#### PROMPT
The answer must be every line of the records below that contains the word "page", copied out.

#### RECORDS FOR PROCESSING
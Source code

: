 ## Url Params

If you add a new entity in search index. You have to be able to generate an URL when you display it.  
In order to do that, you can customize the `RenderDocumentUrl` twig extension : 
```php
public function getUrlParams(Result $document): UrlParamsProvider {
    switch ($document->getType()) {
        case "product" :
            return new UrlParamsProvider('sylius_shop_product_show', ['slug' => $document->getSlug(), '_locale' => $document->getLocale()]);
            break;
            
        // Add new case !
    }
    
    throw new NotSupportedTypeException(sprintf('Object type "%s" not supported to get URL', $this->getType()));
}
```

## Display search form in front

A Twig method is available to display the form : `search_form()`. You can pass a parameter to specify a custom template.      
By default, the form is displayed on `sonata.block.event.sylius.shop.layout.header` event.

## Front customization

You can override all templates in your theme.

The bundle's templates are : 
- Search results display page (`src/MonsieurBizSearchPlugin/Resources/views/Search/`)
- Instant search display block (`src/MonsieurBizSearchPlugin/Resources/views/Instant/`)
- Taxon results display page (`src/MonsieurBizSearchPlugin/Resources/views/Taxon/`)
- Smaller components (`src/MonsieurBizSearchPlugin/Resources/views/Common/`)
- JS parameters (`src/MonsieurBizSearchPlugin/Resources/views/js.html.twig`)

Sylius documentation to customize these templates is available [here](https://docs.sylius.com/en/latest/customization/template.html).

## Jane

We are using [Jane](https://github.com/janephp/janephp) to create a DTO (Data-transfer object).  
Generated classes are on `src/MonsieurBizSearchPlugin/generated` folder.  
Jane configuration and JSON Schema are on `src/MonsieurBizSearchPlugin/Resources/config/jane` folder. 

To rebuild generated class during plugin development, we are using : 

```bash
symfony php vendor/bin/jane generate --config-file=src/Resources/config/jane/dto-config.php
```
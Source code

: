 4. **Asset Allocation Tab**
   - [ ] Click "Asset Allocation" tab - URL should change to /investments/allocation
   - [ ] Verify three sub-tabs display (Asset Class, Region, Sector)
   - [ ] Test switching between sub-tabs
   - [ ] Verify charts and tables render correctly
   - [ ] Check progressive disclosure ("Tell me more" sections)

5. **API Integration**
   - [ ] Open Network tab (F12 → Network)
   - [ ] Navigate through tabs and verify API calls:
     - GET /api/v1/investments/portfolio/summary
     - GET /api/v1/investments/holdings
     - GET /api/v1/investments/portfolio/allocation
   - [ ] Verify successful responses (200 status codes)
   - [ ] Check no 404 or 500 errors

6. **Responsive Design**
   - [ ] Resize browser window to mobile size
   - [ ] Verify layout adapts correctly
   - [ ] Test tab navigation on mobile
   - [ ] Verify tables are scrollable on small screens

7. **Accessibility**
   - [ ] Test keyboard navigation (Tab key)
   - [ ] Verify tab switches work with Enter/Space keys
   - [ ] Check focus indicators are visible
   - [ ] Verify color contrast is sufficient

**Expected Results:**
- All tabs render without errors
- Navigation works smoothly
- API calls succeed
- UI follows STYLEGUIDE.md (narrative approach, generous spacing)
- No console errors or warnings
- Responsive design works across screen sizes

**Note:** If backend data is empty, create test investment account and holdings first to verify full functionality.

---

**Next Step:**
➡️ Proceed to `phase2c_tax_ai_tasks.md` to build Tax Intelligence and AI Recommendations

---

==

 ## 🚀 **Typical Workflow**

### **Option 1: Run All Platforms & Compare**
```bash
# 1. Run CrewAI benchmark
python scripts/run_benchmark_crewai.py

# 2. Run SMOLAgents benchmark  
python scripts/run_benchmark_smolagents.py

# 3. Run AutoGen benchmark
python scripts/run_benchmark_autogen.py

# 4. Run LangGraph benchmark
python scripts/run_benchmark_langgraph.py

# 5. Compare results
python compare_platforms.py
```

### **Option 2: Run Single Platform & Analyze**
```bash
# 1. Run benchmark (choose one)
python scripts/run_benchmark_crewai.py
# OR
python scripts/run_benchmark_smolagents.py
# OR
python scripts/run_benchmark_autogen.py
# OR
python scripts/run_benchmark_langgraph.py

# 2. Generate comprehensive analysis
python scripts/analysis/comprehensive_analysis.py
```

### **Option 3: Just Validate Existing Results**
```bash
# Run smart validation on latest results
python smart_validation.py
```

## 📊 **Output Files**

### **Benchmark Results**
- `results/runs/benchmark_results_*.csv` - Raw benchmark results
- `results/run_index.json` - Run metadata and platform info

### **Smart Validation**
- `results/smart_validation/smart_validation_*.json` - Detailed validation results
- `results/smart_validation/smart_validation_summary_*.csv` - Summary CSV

...

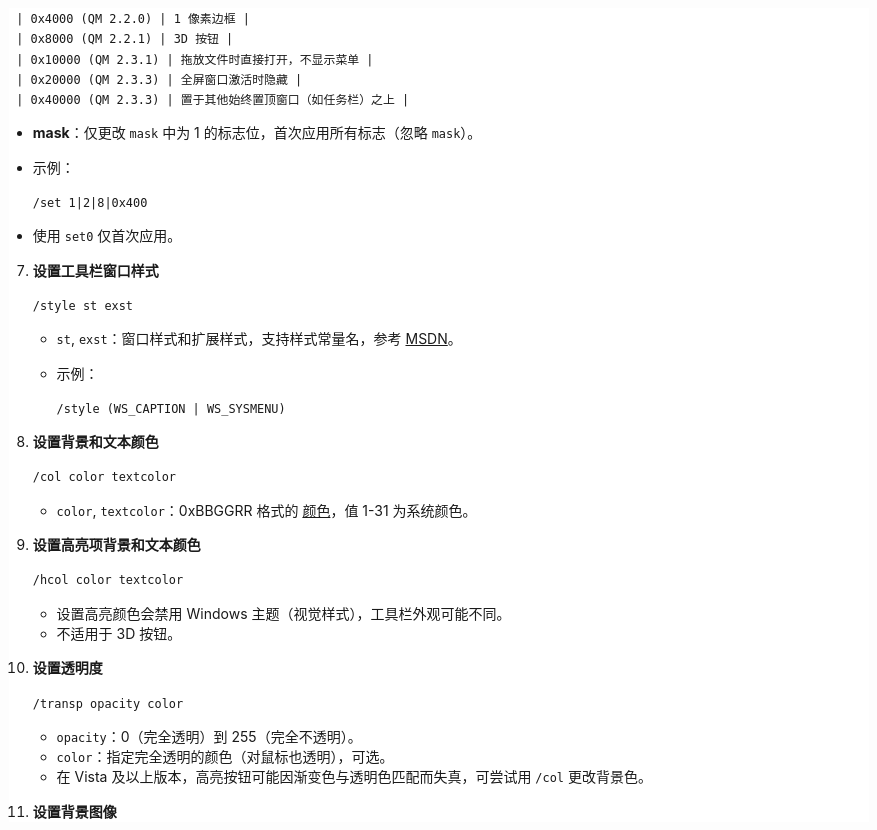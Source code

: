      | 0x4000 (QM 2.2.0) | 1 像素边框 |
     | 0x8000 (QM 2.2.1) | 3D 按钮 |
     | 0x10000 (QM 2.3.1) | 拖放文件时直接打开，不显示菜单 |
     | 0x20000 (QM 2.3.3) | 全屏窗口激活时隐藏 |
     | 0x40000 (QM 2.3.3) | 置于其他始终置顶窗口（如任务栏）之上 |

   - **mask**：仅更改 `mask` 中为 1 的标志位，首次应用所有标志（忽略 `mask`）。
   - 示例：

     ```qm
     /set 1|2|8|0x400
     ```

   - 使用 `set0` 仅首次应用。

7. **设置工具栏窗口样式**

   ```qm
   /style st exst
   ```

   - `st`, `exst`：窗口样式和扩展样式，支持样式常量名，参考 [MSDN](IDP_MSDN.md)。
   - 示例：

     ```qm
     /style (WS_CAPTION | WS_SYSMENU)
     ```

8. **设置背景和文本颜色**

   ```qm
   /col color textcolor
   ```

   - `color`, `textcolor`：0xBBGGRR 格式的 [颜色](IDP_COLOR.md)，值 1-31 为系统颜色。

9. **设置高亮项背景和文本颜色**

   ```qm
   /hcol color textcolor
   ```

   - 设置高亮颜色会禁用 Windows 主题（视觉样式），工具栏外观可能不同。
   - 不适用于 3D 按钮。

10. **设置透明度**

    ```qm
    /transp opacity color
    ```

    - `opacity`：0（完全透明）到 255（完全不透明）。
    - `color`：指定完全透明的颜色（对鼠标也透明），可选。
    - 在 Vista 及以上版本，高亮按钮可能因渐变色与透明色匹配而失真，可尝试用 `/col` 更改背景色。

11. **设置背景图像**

#### ANSWER
- Search results display page (`src/MonsieurBizSearchPlugin/Resources/views/Search/`)
- Taxon results display page (`src/MonsieurBizSearchPlugin/Resources/views/Taxon/`)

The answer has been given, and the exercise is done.